For every line in the entries that contains "with", show the whole line.

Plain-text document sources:
- - - - -

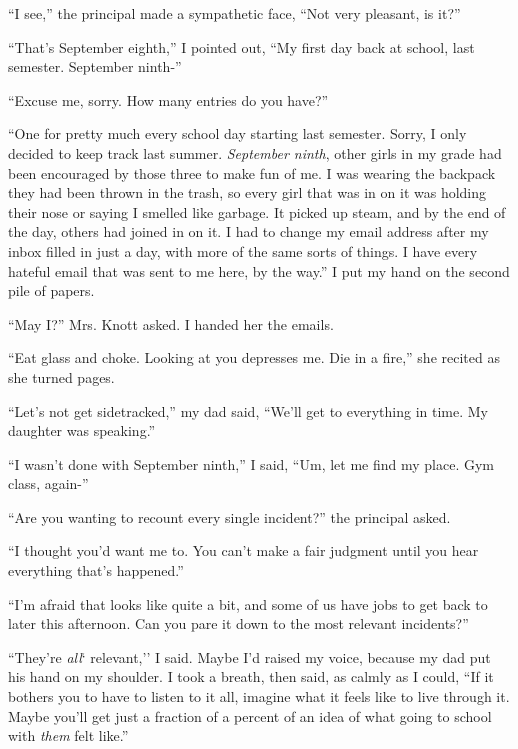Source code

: ``I see,'' the principal made a sympathetic face, ``Not very pleasant, is it?''



``That's September eighth,'' I pointed out, ``My first day back at school, last semester.  September ninth-''



``Excuse me, sorry.  How many entries do you have?''



``One for pretty much every school day starting last semester.  Sorry, I only decided to keep track last summer.  \emph{September ninth}, other girls in my grade had been encouraged by those three to make fun of me.  I was wearing the backpack they had been thrown in the trash, so every girl that was in on it was holding their nose or saying I smelled like garbage.  It picked up steam, and by the end of the day, others had joined in on it.  I had to change my email address after my inbox filled in just a day, with more of the same sorts of things.  I have every hateful email that was sent to me here, by the way.''  I put my hand on the second pile of papers.



``May I?'' Mrs. Knott asked.  I handed her the emails.



``Eat glass and choke.  Looking at you depresses me.  Die in a fire,'' she recited as she turned pages.



``Let's not get sidetracked,'' my dad said, ``We'll get to everything in time.  My daughter was speaking.''



``I wasn't done with September ninth,'' I said, ``Um, let me find my place.  Gym class, again-''



``Are you wanting to recount every single incident?'' the principal asked.



``I thought you'd want me to.  You can't make a fair judgment until you hear everything that's happened.''



``I'm afraid that looks like quite a bit, and some of us have jobs to get back to later this afternoon.  Can you pare it down to the most relevant incidents?''



``They're \emph{all}` relevant,'' I said.  Maybe I'd raised my voice, because my dad put his hand on my shoulder.  I took a breath, then said, as calmly as I could, ``If it bothers you to have to listen to it all, imagine what it feels like to live through it.  Maybe you'll get just a fraction of a percent of an idea of what going to school with \emph{them} felt like.''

- - - - -

Answer section ->
``One for pretty much every school day starting last semester.  Sorry, I only decided to keep track last summer.  \emph{September ninth}, other girls in my grade had been encouraged by those three to make fun of me.  I was wearing the backpack they had been thrown in the trash, so every girl that was in on it was holding their nose or saying I smelled like garbage.  It picked up steam, and by the end of the day, others had joined in on it.  I had to change my email address after my inbox filled in just a day, with more of the same sorts of things.  I have every hateful email that was sent to me here, by the way.''  I put my hand on the second pile of papers.
``I wasn't done with September ninth,'' I said, ``Um, let me find my place.  Gym class, again-''
``They're \emph{all}` relevant,'' I said.  Maybe I'd raised my voice, because my dad put his hand on my shoulder.  I took a breath, then said, as calmly as I could, ``If it bothers you to have to listen to it all, imagine what it feels like to live through it.  Maybe you'll get just a fraction of a percent of an idea of what going to school with \emph{them} felt like.''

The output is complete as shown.